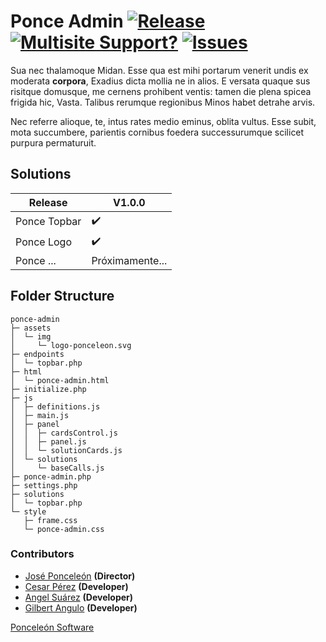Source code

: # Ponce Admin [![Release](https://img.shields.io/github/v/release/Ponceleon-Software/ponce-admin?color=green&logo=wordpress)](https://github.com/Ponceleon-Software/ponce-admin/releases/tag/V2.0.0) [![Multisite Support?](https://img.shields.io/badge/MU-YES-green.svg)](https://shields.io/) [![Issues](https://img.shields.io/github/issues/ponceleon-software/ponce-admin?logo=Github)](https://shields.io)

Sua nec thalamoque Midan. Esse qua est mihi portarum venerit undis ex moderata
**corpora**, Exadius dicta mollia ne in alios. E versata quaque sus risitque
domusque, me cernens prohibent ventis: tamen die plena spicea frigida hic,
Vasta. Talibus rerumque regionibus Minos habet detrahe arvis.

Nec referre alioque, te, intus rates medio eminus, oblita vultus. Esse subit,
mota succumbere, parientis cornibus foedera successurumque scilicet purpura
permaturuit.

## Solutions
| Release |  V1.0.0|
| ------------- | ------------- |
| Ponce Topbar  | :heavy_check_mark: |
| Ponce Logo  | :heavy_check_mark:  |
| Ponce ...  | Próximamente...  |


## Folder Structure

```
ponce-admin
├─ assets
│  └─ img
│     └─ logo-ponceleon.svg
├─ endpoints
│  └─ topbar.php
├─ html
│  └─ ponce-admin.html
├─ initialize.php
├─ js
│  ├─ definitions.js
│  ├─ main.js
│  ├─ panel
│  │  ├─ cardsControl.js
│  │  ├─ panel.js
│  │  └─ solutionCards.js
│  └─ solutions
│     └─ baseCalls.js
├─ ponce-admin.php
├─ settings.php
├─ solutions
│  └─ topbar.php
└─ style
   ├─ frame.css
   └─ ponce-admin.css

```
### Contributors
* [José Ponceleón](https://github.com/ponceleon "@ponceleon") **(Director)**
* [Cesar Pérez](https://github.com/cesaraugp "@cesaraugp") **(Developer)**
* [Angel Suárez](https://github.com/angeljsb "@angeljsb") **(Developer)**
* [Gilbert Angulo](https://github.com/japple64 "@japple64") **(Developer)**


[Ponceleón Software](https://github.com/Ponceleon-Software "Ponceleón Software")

---

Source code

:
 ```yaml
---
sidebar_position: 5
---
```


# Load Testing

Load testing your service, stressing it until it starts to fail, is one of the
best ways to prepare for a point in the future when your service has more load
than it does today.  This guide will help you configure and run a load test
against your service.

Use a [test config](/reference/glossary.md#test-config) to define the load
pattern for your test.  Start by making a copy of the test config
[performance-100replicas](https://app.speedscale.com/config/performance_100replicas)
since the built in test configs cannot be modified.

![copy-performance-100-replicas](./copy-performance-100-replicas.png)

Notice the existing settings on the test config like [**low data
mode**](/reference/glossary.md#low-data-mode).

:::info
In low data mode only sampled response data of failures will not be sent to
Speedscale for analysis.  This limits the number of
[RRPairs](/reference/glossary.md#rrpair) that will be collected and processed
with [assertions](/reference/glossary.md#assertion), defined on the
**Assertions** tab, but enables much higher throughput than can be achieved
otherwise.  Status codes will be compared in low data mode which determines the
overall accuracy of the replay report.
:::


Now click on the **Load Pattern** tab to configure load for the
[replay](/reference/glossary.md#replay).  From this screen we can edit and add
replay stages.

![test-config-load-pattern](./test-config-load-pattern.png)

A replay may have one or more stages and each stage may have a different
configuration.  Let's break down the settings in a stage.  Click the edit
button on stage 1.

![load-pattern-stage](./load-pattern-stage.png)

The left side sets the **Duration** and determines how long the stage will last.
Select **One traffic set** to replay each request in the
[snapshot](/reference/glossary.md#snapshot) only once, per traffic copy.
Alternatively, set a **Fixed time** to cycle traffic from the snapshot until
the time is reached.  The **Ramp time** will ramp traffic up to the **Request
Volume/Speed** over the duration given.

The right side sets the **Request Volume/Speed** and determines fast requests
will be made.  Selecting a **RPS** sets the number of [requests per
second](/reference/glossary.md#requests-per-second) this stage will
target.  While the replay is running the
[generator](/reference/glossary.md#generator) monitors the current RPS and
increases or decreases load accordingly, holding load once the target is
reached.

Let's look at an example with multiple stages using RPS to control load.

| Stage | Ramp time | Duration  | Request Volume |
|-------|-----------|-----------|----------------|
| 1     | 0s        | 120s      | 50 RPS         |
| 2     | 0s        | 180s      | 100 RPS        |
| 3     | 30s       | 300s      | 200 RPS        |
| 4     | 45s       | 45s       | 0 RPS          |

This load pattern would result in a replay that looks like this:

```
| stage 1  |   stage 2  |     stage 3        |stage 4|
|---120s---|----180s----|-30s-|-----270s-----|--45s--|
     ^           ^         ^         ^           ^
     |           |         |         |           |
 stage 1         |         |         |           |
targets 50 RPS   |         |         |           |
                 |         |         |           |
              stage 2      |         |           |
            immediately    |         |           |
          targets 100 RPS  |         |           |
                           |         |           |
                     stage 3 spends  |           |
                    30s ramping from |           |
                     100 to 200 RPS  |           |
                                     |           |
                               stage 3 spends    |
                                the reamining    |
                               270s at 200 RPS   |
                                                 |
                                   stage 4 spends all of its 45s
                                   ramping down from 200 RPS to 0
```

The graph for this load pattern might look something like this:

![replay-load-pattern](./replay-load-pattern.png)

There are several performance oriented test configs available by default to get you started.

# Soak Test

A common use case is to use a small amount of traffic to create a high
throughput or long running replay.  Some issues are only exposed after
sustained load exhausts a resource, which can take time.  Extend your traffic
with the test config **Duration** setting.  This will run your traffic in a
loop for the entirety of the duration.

The task: The response consists of the lines above that contain "down".

Answer space:
configuration.  Let's break down the settings in a stage.  Click the edit
                                   ramping down from 200 RPS to 0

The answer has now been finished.